Coding free text documents, especially in
medicine, has become an urgent priority as electronic medical records (EMR) mature, and the need to exchange data between EMRs becomes more acute. However, only a few automated coding systems exist, and they can only code a small portion of the free text against a limited number of codes. The precision of these systems is low and code quality is not measured. The present invention discloses a process and
system which implements semantic coding against standard
lexicon(s) with high precision. The standard
lexicon can come from a number of different sources, but is usually developed by a standard's body. The
system is semi-automated to enable medical coders or others to process free text documents at a
rapid rate and with high precision.
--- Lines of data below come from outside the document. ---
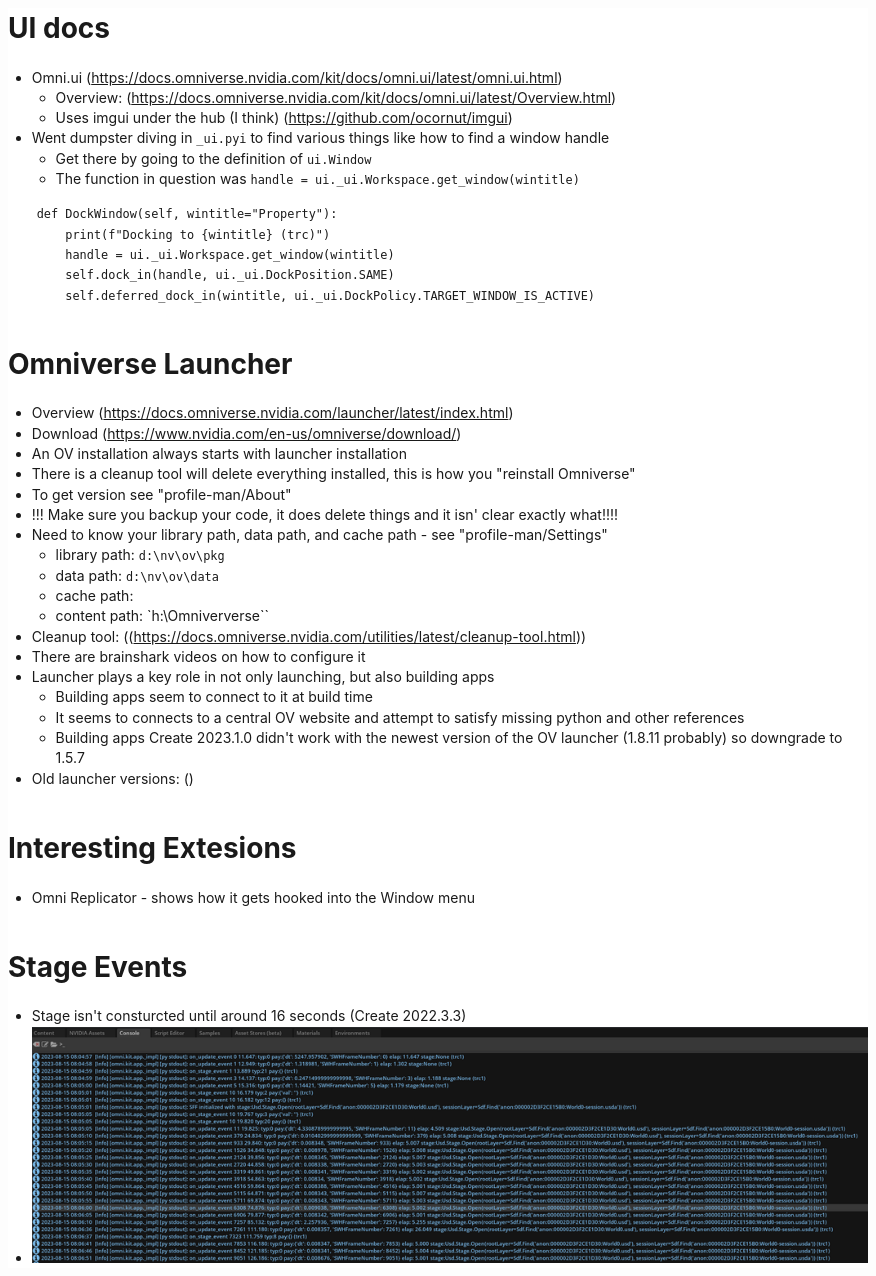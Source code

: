 # UI docs
- Omni.ui (https://docs.omniverse.nvidia.com/kit/docs/omni.ui/latest/omni.ui.html)
   - Overview: (https://docs.omniverse.nvidia.com/kit/docs/omni.ui/latest/Overview.html)
   - Uses imgui under the hub (I think) (https://github.com/ocornut/imgui)
- Went dumpster diving in `_ui.pyi` to find various things like how to find a window handle
   - Get there by going to the definition of `ui.Window`
   - The function in question was `handle = ui._ui.Workspace.get_window(wintitle)`

```
    def DockWindow(self, wintitle="Property"):
        print(f"Docking to {wintitle} (trc)")
        handle = ui._ui.Workspace.get_window(wintitle)
        self.dock_in(handle, ui._ui.DockPosition.SAME)
        self.deferred_dock_in(wintitle, ui._ui.DockPolicy.TARGET_WINDOW_IS_ACTIVE)
```

# Omniverse Launcher
- Overview (https://docs.omniverse.nvidia.com/launcher/latest/index.html)
- Download (https://www.nvidia.com/en-us/omniverse/download/)
- An OV installation always starts with launcher installation
- There is a cleanup tool will delete everything  installed, this is how you "reinstall Omniverse"
- To get version see "profile-man/About"
- !!! Make sure you backup your code, it does delete things and it isn' clear exactly what!!!!
- Need to know your library path, data path, and cache path - see "profile-man/Settings"
  - library path: `d:\nv\ov\pkg`
  - data path: `d:\nv\ov\data`
  - cache path:
  - content path: `h:\Omniververse``
- Cleanup tool: ((https://docs.omniverse.nvidia.com/utilities/latest/cleanup-tool.html))
- There are brainshark videos on how to configure it
- Launcher plays a key role in not only launching, but also building apps
   - Building apps seem to connect to it at build time
   - It seems to connects to a central OV website and attempt to satisfy missing python and other references
   - Building apps Create 2023.1.0 didn't work with the newest version of the OV launcher (1.8.11 probably) so downgrade to 1.5.7
- Old launcher versions: ()

# Interesting Extesions
- Omni Replicator - shows how it gets hooked into the Window menu

# Stage Events
- Stage isn't consturcted until around 16 seconds (Create 2022.3.3)
- ![StageEvents.png](images/StageEvents.png)
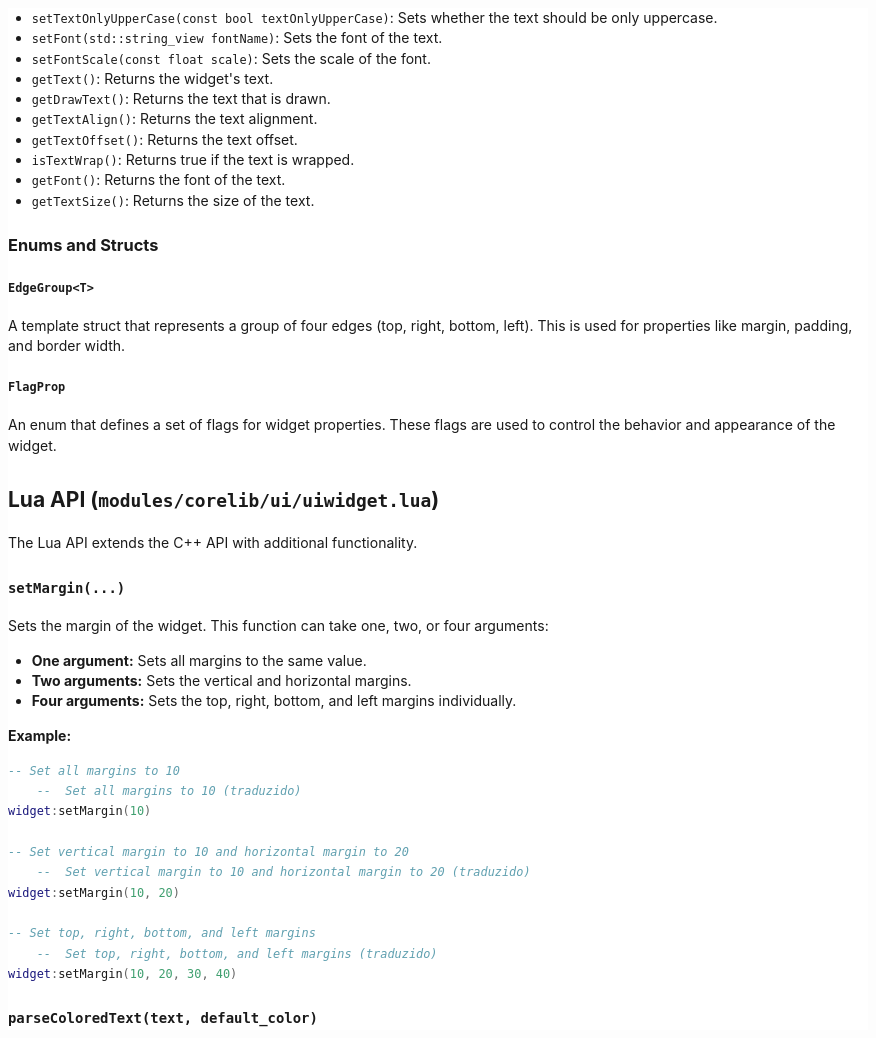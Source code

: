 * `setTextOnlyUpperCase(const bool textOnlyUpperCase)`: Sets whether the text should be only uppercase.
* `setFont(std::string_view fontName)`: Sets the font of the text.
* `setFontScale(const float scale)`: Sets the scale of the font.
* `getText()`: Returns the widget's text.
* `getDrawText()`: Returns the text that is drawn.
* `getTextAlign()`: Returns the text alignment.
* `getTextOffset()`: Returns the text offset.
* `isTextWrap()`: Returns true if the text is wrapped.
* `getFont()`: Returns the font of the text.
* `getTextSize()`: Returns the size of the text.

### Enums and Structs

#### `EdgeGroup<T>`

A template struct that represents a group of four edges (top, right, bottom, left). This is used for properties like margin, padding, and border width.

#### `FlagProp`

An enum that defines a set of flags for widget properties. These flags are used to control the behavior and appearance of the widget.

## Lua API (`modules/corelib/ui/uiwidget.lua`)

The Lua API extends the C++ API with additional functionality.

### `setMargin(...)`

Sets the margin of the widget. This function can take one, two, or four arguments:

* **One argument:** Sets all margins to the same value.
* **Two arguments:** Sets the vertical and horizontal margins.
* **Four arguments:** Sets the top, right, bottom, and left margins individually.

**Example:**

```lua
-- Set all margins to 10
    --  Set all margins to 10 (traduzido)
widget:setMargin(10)

-- Set vertical margin to 10 and horizontal margin to 20
    --  Set vertical margin to 10 and horizontal margin to 20 (traduzido)
widget:setMargin(10, 20)

-- Set top, right, bottom, and left margins
    --  Set top, right, bottom, and left margins (traduzido)
widget:setMargin(10, 20, 30, 40)
```

### `parseColoredText(text, default_color)`
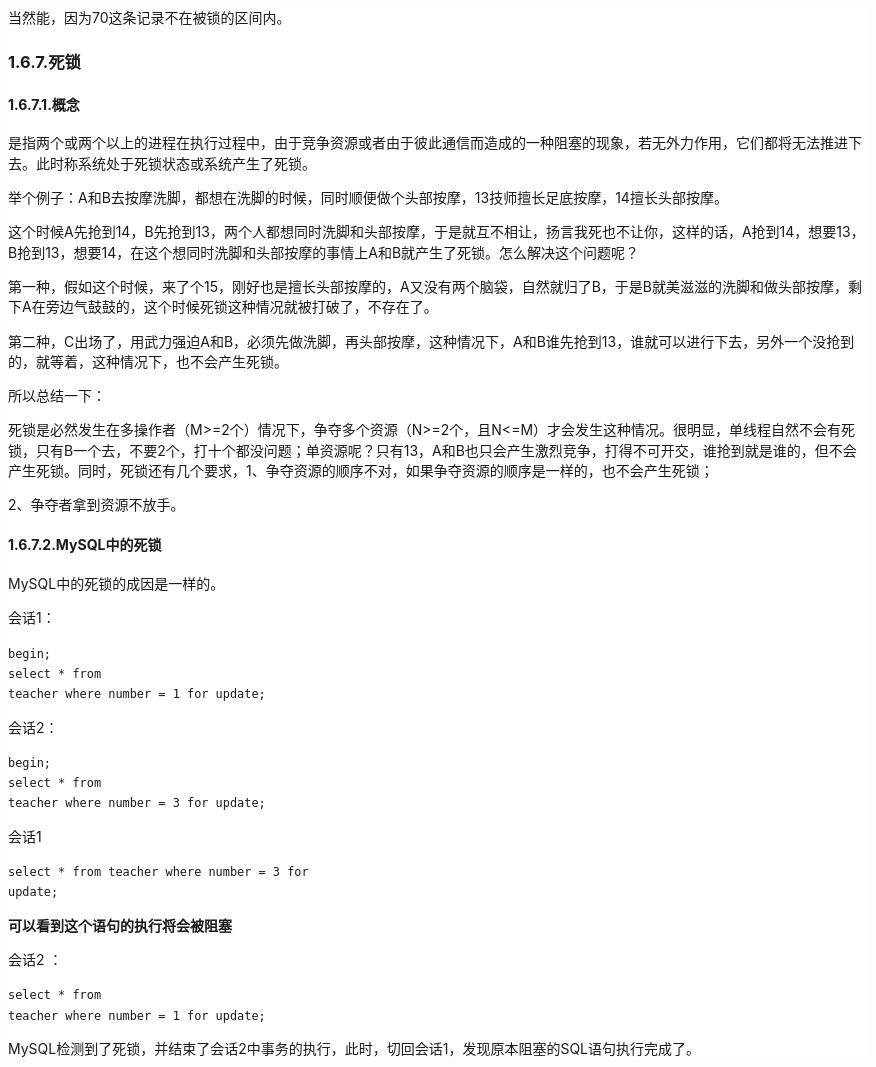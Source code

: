当然能，因为70这条记录不在被锁的区间内。

### 1.6.7.死锁

#### 1.6.7.1.概念

是指两个或两个以上的进程在执行过程中，由于竞争资源或者由于彼此通信而造成的一种阻塞的现象，若无外力作用，它们都将无法推进下去。此时称系统处于死锁状态或系统产生了死锁。

举个例子：A和B去按摩洗脚，都想在洗脚的时候，同时顺便做个头部按摩，13技师擅长足底按摩，14擅长头部按摩。

这个时候A先抢到14，B先抢到13，两个人都想同时洗脚和头部按摩，于是就互不相让，扬言我死也不让你，这样的话，A抢到14，想要13，B抢到13，想要14，在这个想同时洗脚和头部按摩的事情上A和B就产生了死锁。怎么解决这个问题呢？

第一种，假如这个时候，来了个15，刚好也是擅长头部按摩的，A又没有两个脑袋，自然就归了B，于是B就美滋滋的洗脚和做头部按摩，剩下A在旁边气鼓鼓的，这个时候死锁这种情况就被打破了，不存在了。

第二种，C出场了，用武力强迫A和B，必须先做洗脚，再头部按摩，这种情况下，A和B谁先抢到13，谁就可以进行下去，另外一个没抢到的，就等着，这种情况下，也不会产生死锁。

所以总结一下：

死锁是必然发生在多操作者（M>=2个）情况下，争夺多个资源（N>=2个，且N&#x3c;=M）才会发生这种情况。很明显，单线程自然不会有死锁，只有B一个去，不要2个，打十个都没问题；单资源呢？只有13，A和B也只会产生激烈竞争，打得不可开交，谁抢到就是谁的，但不会产生死锁。同时，死锁还有几个要求，1、争夺资源的顺序不对，如果争夺资源的顺序是一样的，也不会产生死锁；

2、争夺者拿到资源不放手。

#### 1.6.7.2.MySQL中的死锁

MySQL中的死锁的成因是一样的。

会话1：

```
begin;
select * from
teacher where number = 1 for update;
```

会话2：

```
begin;
select * from
teacher where number = 3 for update;
```

会话1

```
select * from teacher where number = 3 for
update;
```

**可以看到这个语句的执行将会被阻塞**

会话2 ：

```
select * from
teacher where number = 1 for update;
```

MySQL检测到了死锁，并结束了会话2中事务的执行，此时，切回会话1，发现原本阻塞的SQL语句执行完成了。
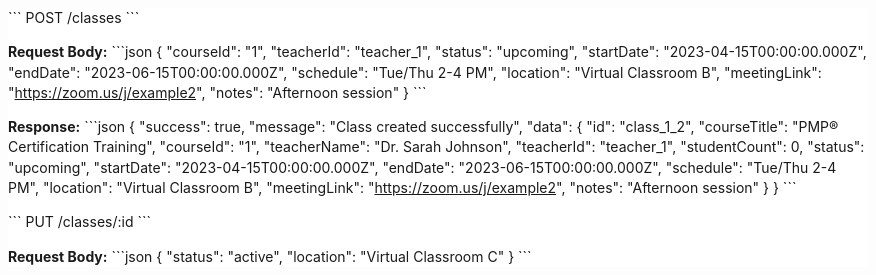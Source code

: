 \`\`\`
POST /classes
\`\`\`

**Request Body:**
\`\`\`json
{
  "courseId": "1",
  "teacherId": "teacher_1",
  "status": "upcoming",
  "startDate": "2023-04-15T00:00:00.000Z",
  "endDate": "2023-06-15T00:00:00.000Z",
  "schedule": "Tue/Thu 2-4 PM",
  "location": "Virtual Classroom B",
  "meetingLink": "https://zoom.us/j/example2",
  "notes": "Afternoon session"
}
\`\`\`

**Response:**
\`\`\`json
{
  "success": true,
  "message": "Class created successfully",
  "data": {
    "id": "class_1_2",
    "courseTitle": "PMP® Certification Training",
    "courseId": "1",
    "teacherName": "Dr. Sarah Johnson",
    "teacherId": "teacher_1",
    "studentCount": 0,
    "status": "upcoming",
    "startDate": "2023-04-15T00:00:00.000Z",
    "endDate": "2023-06-15T00:00:00.000Z",
    "schedule": "Tue/Thu 2-4 PM",
    "location": "Virtual Classroom B",
    "meetingLink": "https://zoom.us/j/example2",
    "notes": "Afternoon session"
  }
}
\`\`\`

\`\`\`
PUT /classes/:id
\`\`\`

**Request Body:**
\`\`\`json
{
  "status": "active",
  "location": "Virtual Classroom C"
}
\`\`\`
The
system performs the steps of segmenting a document,
flagging the need for corrections, validating the document against a
data type definition, and looking up both the
semantics and standard codes which correspond to the document's sentences. The coder has the option to intervene at any step in the process to fix mistakes made by the system. A
knowledge base, consisting of propositions, represents the semantic knowledge in the domain. When sentences with unknown
semantics are discovered they can be easily added to the
knowledge base. The propositions in the
knowledge base are associated with codes in the standard
lexicon. The quality of each match is rated by a professional who understands the knowledge domain. The system uses this information to perform high precision coding and measure the quality of the match.